Find all values of a for which the following system has a solution, no solution and infinitely many solution.

Question

Find all values of a for which the following system $$\begin{cases}x+2y+z=a^2 \\x+y+3z=a \\3x+4y+8z=8\end{cases}$$

has a solution, no solution and infinitely many solution.

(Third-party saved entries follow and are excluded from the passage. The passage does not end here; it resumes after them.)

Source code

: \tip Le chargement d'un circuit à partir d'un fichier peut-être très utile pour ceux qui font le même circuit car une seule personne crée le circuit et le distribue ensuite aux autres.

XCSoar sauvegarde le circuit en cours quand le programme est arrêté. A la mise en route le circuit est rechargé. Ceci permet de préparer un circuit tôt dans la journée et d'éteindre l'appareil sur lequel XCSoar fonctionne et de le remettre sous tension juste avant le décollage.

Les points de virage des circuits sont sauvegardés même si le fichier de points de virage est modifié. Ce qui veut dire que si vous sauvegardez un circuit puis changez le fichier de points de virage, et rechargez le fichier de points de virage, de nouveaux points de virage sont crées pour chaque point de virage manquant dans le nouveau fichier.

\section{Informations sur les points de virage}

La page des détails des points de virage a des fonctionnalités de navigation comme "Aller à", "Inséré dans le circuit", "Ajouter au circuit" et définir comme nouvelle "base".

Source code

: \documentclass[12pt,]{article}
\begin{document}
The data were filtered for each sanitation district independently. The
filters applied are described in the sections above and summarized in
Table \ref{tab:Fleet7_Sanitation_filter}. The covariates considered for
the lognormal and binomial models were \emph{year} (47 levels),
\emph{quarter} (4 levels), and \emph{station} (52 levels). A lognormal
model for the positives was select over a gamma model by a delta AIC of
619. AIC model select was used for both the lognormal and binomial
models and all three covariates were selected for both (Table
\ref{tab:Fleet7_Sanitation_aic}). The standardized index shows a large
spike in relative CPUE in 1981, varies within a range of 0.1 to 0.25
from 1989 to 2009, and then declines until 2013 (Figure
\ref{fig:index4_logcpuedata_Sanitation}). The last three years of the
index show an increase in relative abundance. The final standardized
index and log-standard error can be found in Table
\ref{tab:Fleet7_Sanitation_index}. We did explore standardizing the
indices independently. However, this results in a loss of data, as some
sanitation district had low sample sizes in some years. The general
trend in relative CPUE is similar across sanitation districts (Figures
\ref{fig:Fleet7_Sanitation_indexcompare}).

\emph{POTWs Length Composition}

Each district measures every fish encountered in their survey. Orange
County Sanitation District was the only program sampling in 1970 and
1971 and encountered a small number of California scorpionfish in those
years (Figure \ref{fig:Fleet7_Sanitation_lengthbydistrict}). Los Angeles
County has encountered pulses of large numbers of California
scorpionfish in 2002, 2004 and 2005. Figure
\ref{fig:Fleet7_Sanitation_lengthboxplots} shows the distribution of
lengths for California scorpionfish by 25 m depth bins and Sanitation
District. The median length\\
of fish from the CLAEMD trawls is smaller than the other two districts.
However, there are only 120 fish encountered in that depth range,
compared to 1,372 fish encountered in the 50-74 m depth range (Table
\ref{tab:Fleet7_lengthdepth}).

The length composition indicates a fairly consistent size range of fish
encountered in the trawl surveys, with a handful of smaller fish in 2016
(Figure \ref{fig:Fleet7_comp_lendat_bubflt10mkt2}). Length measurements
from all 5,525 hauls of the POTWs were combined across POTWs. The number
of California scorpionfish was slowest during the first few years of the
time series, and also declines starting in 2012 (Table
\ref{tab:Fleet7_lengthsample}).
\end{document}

I found the reduced row echelon form of this system which is:

$\begin{pmatrix} 1 & 0 & 0 & 4a^2+12a-40\\ 0 & 1 & 0 & -a^2-5a+16\\ 0 & 0 & 1 & -a^2-2a+8 \end{pmatrix}$

Does that mean this system has only one solution and there is no value for a which makes the system infinitely many solutions and no solution?

Answer 1

Yes since the RREF is the following

$$\begin{pmatrix} 1 & 2 & 1 &a^2\\ 1 & 1 & 3 & a\\ 3 & 4 & 8 & 8 \end{pmatrix} \to \begin{pmatrix} 1 & 2 & 1 &a^2\\ 0 & 1 & -2 & a^2-a\\ 0 & 0 & 1 & 8-2a-a^2 \end{pmatrix}$$

by Rouché–Capelli theorem, we always have exacty one soution for the system.

Answer 2

The system of equation if written as $AX=B$, then $\det|A|=-1 \ne 0$. so this system will have a unique solution for any value of $a$.